続けて、「2023年6月の農林水産物・食品の輸出額は、前年比7.3%増の1,258億円と5カ月連続で前年同期を上回った。2023年1~6月の累計では9.6%増の7,144億円と上期の過去最高を更新した。昨今の日中の政治的対立の不和要因を除けば、我が国全体で勝機の担い手を海外に求め、功を奏している。参列者には自治体やジェトロに相談するなど、積極的に海外市場への一歩を踏み出していただきたい」と促した。

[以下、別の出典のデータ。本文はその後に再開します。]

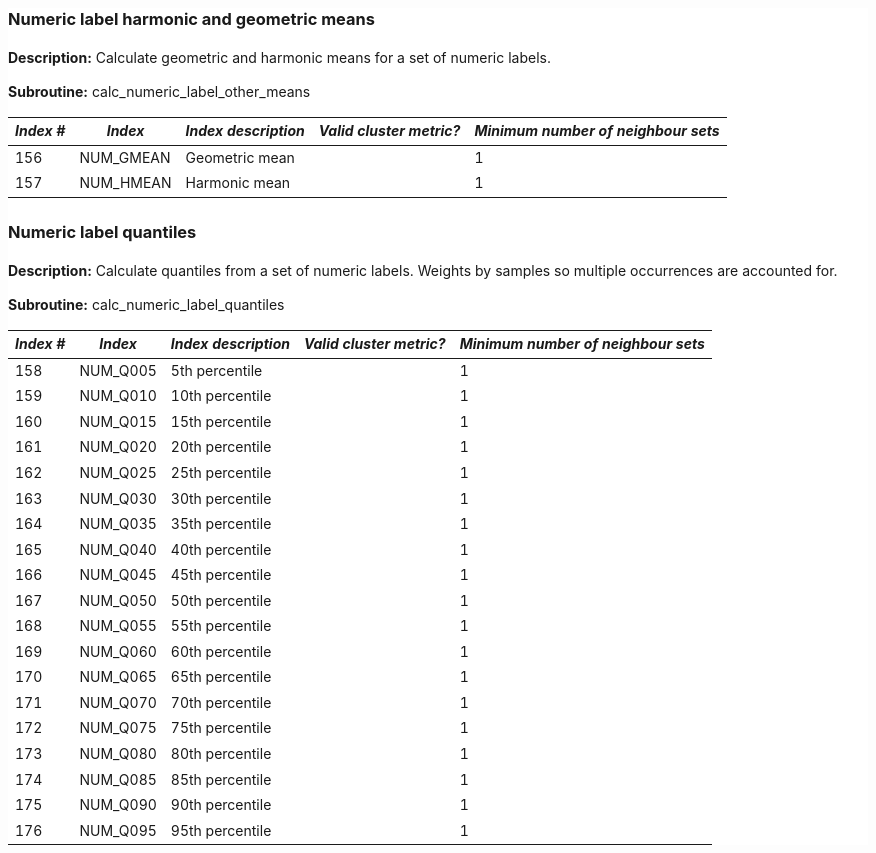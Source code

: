 

 
 

 
### Numeric label harmonic and geometric means ###
 
**Description:**   Calculate geometric and harmonic means for a set of numeric labels.


**Subroutine:**   calc_numeric_label_other_means

| *Index #* | *Index* | *Index description* | *Valid cluster metric?* | *Minimum number of neighbour sets* |
| ---- | ---- | ---- | ---- | ---- |
| 156 | NUM_GMEAN | Geometric mean |   | 1 |
| 157 | NUM_HMEAN | Harmonic mean |   | 1 |



 
 

 
### Numeric label quantiles ###
 
**Description:**   Calculate quantiles from a set of numeric labels.
Weights by samples so multiple occurrences are accounted for.


**Subroutine:**   calc_numeric_label_quantiles

| *Index #* | *Index* | *Index description* | *Valid cluster metric?* | *Minimum number of neighbour sets* |
| ---- | ---- | ---- | ---- | ---- |
| 158 | NUM_Q005 | 5th percentile |   | 1 |
| 159 | NUM_Q010 | 10th percentile |   | 1 |
| 160 | NUM_Q015 | 15th percentile |   | 1 |
| 161 | NUM_Q020 | 20th percentile |   | 1 |
| 162 | NUM_Q025 | 25th percentile |   | 1 |
| 163 | NUM_Q030 | 30th percentile |   | 1 |
| 164 | NUM_Q035 | 35th percentile |   | 1 |
| 165 | NUM_Q040 | 40th percentile |   | 1 |
| 166 | NUM_Q045 | 45th percentile |   | 1 |
| 167 | NUM_Q050 | 50th percentile |   | 1 |
| 168 | NUM_Q055 | 55th percentile |   | 1 |
| 169 | NUM_Q060 | 60th percentile |   | 1 |
| 170 | NUM_Q065 | 65th percentile |   | 1 |
| 171 | NUM_Q070 | 70th percentile |   | 1 |
| 172 | NUM_Q075 | 75th percentile |   | 1 |
| 173 | NUM_Q080 | 80th percentile |   | 1 |
| 174 | NUM_Q085 | 85th percentile |   | 1 |
| 175 | NUM_Q090 | 90th percentile |   | 1 |
| 176 | NUM_Q095 | 95th percentile |   | 1 |

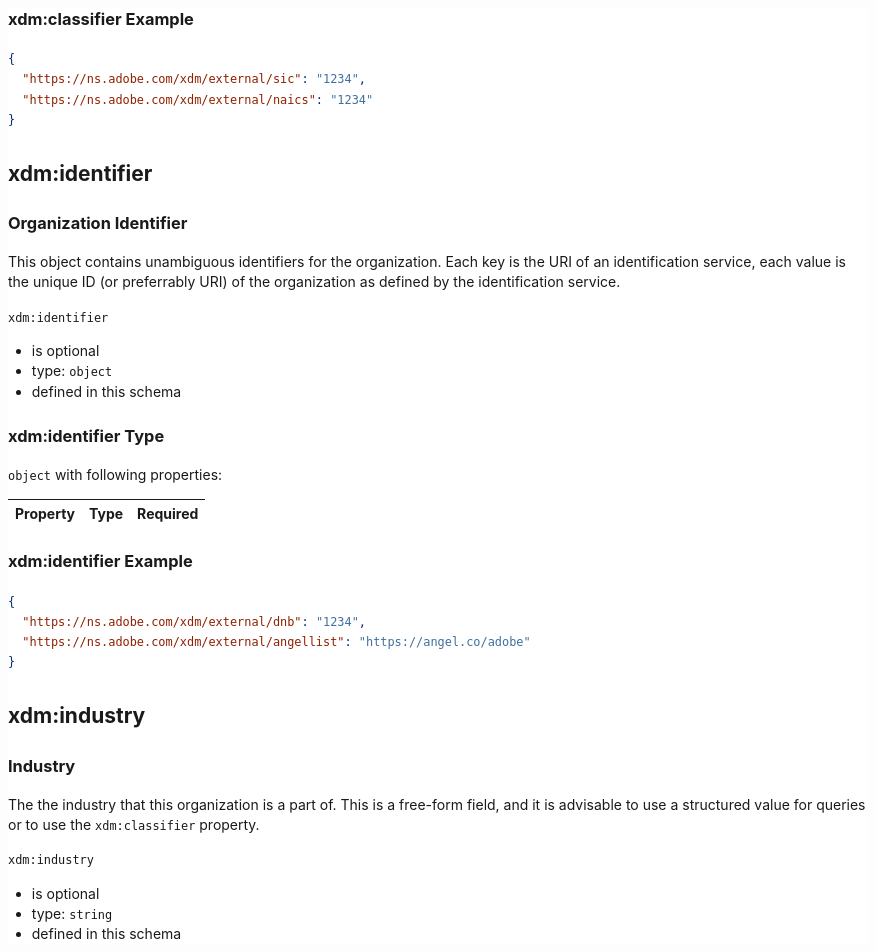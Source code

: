 ### xdm:classifier Example

```json
{
  "https://ns.adobe.com/xdm/external/sic": "1234",
  "https://ns.adobe.com/xdm/external/naics": "1234"
}
```


## xdm:identifier
### Organization Identifier

This object contains unambiguous identifiers for the organization. Each key is the URI of an identification service, each value is the unique ID (or preferrably URI) of the organization as defined by the identification service.

`xdm:identifier`
* is optional
* type: `object`
* defined in this schema

### xdm:identifier Type


`object` with following properties:


| Property | Type | Required |
|----------|------|----------|




### xdm:identifier Example

```json
{
  "https://ns.adobe.com/xdm/external/dnb": "1234",
  "https://ns.adobe.com/xdm/external/angellist": "https://angel.co/adobe"
}
```


## xdm:industry
### Industry

The the industry that this organization is a part of. This is a free-form field, and it is advisable to use a structured value for queries or to use the `xdm:classifier` property.

`xdm:industry`
* is optional
* type: `string`
* defined in this schema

さらに、「青年同友会は、納豆業界の未来を担う若手経営者が中心の委員会だ。私たちは新しい風を吹かせ、納豆の購入者に驚きと喜びを提供する使命を担っていると考える。その使命を胸に刻み、共に発展を目指す同胞たちと、今より強い経営基盤を築くための貴重な情報交換を積極的に行ってほしい。納豆業界には、持続可能性と社会的責任に対する期待や要求がある。私たちの企業活動が人や環境、社会に与える影響を意識し、持続可能なビジネスモデルを共に模索する必要がある。この模索作業こそが、将来の業界発展と、業界内の多様性の存続を実現可能にすると強く思う」と語った。
〈ミニ鑑評会、うま味があるものや適度な柔らかさ、粒感がある納豆が高得点に〉
研修では鈴与工業、福島紙器製作所、朋和商事、シンコーフーズ、原田産業、野村綜合商事、ユニ・フードの7社によるプレゼンが行われ、各企業の事業内容や、海外から見た納豆の印象や食べ方、納豆を輸出する際の流れなどが紹介された。
このうち朋和商事は、納豆輸出の可能性についてプレゼンした。独立行政法人統計センターによると、2019年度の納豆生産量は34.2万t、50gのパックに換算すると68.4億食分が生産され、推定市場規模は2,200億円以上だという。
一方、2023年上半期の納豆の輸出量および金額は、中国に約535t輸出し2.5億円強、米国に約381t輸出し2億円弱、総数量は輸出量が約1,589t、輸出金額が8.8億円強となっており(財務省貿易統計)、年々増加傾向になっている。人口においても、日本の人口が1.2億人に対し、先進国の総人口が7.7億人であることから「海外市場はブルーオーシャンが広がっている」と指摘した。
そのほか、茨城県産業技術イノベーションセンターの野口友嗣技術支援部フード・ケミカルグループ主任が、同センターで取り組んでいるウイルス感染疑似細胞モデルの開発と、納豆菌による抗ウイルス作用の調査について紹介した。
プレゼンに先立ち行われたミニ鑑評会では33品が出品され、見た目や香り、味、うま味、柔らかさ、粘りといった観点から参加者が5点満点で鑑定した。
総評では、うま味があるもの、適度な柔らかさ、粒感がある納豆が高得点を獲得した一方、色が暗い、苦味がある、柔らかすぎるものは点数が低くなる傾向にあったことが示された。